The self-titled LP collects six tracks from the duo’s three limited edition 12″ releases on RVNG Intl., plus previously unreleased ‘Gold’ and ‘Amber’, both improvised and recorded in single takes. A bonus disc features remixes from the likes of John Roberts, Andy Stott, Dungeon Acid, JD Twitch, Laurel Halo and Rene Hell.

Haar and Steinman met at Oberlin College in 2003, but Blondes was born later down the line, when they were both living in Berlin. The project reached maturity when the duo eventually settled in Brooklyn, and the music it’s yielded – inspired by house, vintage German electronic music and cyclical minimalism, among other things – has deservedly garnered great acclaim.

FACT’s Tam Gunn spoke to Blondes after their live show in London last week to talk roots and goals; a transcription of their conversation follows. Before, after, or even while you read it, watch this short video introduction to the band, including footage of their pre-show in-store set at Phonica Records in London last week:


Film by Anoushka Seigler and Kamil Dymek for The Vinyl Factory


How did your relationship with RVNG Intl. came about? It seems to be something that makes sense, musically, and I guess that you had faith in  – seeing as you did three singles, and it was announced quite early on that they’d make up an album.

Zach: “Well Matt from RVNG first contacted us after a show, on MySpace.”

Sam: “[laughs]”

“The tracks on the first EP were a little more chill, a little more swirly, a little more… stoner-y?”



So this was a while ago then…

S: “Yeah, it was a while ago. We also played some shows for Dave P, who sort of ran RVNG with Matt… sort of. But they were connected, and through that we had a conversation about doing a release together.
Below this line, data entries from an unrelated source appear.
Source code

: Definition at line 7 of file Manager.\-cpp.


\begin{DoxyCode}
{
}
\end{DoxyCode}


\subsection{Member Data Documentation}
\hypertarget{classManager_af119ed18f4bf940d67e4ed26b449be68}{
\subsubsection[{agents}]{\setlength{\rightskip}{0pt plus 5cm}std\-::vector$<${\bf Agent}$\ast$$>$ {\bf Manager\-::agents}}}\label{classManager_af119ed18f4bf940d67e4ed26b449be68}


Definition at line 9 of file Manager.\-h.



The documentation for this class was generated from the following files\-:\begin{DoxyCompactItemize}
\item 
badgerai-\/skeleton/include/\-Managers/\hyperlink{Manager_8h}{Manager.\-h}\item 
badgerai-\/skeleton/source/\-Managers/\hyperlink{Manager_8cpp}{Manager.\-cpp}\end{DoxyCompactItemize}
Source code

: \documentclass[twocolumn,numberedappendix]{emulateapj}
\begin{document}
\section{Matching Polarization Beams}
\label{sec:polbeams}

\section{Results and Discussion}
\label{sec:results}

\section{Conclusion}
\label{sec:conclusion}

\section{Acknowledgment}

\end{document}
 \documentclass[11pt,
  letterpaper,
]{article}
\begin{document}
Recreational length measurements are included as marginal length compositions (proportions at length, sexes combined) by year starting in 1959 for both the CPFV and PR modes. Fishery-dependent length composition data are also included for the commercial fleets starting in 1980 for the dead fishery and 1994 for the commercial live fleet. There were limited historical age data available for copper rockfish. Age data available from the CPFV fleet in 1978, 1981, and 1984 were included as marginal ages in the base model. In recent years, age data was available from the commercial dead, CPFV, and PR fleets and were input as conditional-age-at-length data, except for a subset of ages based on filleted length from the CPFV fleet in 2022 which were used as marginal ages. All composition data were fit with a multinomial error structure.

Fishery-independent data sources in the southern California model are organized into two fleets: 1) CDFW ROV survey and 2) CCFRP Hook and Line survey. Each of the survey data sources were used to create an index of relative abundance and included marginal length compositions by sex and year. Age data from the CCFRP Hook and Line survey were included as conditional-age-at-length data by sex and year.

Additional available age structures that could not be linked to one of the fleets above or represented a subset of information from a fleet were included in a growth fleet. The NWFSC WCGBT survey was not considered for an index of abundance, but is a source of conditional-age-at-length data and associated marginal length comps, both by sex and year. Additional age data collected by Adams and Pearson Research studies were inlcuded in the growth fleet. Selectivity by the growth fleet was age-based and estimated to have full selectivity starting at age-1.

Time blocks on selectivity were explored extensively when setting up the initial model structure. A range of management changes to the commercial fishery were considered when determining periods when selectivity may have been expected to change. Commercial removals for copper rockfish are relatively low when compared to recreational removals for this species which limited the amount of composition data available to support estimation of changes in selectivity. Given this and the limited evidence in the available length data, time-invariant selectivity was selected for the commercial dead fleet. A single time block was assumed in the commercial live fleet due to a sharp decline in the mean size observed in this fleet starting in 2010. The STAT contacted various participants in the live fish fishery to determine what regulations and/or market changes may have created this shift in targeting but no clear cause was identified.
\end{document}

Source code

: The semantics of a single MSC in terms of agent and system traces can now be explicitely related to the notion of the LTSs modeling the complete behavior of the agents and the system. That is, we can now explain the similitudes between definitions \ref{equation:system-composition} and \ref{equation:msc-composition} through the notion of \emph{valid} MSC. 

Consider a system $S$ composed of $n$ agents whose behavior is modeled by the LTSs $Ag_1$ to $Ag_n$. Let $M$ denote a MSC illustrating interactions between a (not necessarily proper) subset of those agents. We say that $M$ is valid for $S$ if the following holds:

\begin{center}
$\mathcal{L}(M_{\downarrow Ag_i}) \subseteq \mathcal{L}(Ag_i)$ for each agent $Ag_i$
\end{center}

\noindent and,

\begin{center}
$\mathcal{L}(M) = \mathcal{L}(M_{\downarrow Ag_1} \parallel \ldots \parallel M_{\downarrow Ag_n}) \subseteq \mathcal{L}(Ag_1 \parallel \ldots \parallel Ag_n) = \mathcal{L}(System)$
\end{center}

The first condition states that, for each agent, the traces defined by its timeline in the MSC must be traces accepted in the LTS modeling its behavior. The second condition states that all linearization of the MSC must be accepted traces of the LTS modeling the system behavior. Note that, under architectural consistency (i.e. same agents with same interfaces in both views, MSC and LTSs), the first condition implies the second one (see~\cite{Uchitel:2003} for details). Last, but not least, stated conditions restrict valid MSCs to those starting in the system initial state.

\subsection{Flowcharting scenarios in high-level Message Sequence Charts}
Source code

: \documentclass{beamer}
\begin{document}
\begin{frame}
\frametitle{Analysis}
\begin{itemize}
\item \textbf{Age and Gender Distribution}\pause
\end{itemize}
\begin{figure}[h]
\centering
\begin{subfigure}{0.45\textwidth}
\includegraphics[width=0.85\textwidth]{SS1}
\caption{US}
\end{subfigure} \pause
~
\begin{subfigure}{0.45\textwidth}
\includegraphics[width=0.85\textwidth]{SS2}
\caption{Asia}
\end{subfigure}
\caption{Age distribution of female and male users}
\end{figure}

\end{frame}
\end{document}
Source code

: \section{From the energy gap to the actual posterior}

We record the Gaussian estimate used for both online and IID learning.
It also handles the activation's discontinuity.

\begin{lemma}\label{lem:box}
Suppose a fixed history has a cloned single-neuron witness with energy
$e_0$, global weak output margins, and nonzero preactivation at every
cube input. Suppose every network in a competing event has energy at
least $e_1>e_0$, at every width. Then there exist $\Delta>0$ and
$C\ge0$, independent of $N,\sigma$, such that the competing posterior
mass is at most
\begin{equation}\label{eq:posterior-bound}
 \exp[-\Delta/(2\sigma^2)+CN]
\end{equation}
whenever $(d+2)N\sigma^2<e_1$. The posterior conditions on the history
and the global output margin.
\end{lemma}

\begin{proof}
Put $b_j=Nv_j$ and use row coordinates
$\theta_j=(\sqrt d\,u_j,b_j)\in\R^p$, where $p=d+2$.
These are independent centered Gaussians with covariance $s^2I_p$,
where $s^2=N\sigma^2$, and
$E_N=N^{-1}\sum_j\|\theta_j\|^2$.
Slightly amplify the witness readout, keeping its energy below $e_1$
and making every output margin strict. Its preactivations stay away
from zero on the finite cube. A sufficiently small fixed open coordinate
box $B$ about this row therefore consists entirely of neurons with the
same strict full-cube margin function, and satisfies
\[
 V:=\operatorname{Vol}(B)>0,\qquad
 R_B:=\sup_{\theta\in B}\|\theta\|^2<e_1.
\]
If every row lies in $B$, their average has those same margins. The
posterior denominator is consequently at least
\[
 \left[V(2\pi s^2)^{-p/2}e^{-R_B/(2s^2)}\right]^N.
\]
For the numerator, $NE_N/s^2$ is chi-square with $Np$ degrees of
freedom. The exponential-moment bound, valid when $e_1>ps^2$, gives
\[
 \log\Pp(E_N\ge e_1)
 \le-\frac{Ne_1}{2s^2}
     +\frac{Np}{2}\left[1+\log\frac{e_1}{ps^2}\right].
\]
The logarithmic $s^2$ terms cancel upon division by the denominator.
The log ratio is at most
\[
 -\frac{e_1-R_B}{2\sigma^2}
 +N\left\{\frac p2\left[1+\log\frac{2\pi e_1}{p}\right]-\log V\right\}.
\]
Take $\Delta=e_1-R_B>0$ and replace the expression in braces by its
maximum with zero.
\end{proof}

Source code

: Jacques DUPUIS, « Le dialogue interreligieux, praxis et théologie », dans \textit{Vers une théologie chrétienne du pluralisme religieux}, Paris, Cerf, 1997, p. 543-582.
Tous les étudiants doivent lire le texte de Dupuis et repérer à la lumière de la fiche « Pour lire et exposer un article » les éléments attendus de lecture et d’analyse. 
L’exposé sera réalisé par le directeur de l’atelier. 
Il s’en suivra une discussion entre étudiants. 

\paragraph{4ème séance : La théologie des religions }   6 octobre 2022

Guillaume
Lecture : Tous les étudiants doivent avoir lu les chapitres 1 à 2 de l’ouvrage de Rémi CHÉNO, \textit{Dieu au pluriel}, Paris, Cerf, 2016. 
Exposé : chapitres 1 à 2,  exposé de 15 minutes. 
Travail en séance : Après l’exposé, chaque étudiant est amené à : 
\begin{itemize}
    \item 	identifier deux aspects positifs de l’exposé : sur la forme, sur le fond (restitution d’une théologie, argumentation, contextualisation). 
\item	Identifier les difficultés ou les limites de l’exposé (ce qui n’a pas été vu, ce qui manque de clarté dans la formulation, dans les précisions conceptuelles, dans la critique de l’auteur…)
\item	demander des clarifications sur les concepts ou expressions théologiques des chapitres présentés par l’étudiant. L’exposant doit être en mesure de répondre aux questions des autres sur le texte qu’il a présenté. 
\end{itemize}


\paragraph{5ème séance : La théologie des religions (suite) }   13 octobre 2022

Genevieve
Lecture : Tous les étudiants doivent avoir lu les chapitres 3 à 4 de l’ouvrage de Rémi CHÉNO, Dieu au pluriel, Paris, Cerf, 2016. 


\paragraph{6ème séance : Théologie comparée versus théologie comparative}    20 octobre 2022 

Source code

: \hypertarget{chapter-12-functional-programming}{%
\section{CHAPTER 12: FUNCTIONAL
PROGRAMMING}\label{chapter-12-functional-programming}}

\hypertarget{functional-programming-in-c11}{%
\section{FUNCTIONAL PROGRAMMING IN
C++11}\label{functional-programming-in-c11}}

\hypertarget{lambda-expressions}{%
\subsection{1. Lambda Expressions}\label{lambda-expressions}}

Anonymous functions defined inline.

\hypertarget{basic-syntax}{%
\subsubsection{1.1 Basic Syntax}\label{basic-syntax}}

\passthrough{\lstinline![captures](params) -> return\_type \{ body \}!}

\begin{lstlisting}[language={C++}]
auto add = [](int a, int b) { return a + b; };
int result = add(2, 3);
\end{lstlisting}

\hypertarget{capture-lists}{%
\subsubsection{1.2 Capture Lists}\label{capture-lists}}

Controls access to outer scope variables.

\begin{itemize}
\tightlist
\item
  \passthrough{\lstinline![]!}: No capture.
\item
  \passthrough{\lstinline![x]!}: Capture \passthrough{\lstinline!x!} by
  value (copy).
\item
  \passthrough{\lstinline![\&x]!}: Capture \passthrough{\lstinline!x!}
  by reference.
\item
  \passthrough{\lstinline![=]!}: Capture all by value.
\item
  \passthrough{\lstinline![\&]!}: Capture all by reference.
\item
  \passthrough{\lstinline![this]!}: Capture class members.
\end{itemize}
It wasn’t originally gonna be the trilogy, we didn’t know what we were gonna do – it kind of just came about naturally, the whole trilogy of 12”s.”

Z: “The ‘Lover’ / ‘Hater’ single just went really well, and it turned out we liked working with each other, so we were like ‘yeah, let’s do some more!’ And then that became, ‘hey, let’s do it digitally – with remixes!’ [laughs] it was a very organic process.”

S: “Yeah, it’s funny because I can see how it could feel really pre-meditated, but it wasn’t really. Every decision we made was just logical for the place we were in. And doing 12” singles made sense for the way we were making music at the time, which was just pairs of tracks. It was very natural for us.”

Well that was something I wanted to ask: with the way the records came out, were you focusing on the music as part of a two-track single or as part of an album? But I suppose you’ve already answered that.

Z: “Yeah definitely, [the latter] was the case. They’re really sets of two… and it was fun to make it part of a meta-set of two, with the remix disc.”

I know the early 12” you did on Merok, but I’ve never heard any of your other early material – what sort of music were you making prior to RVNG?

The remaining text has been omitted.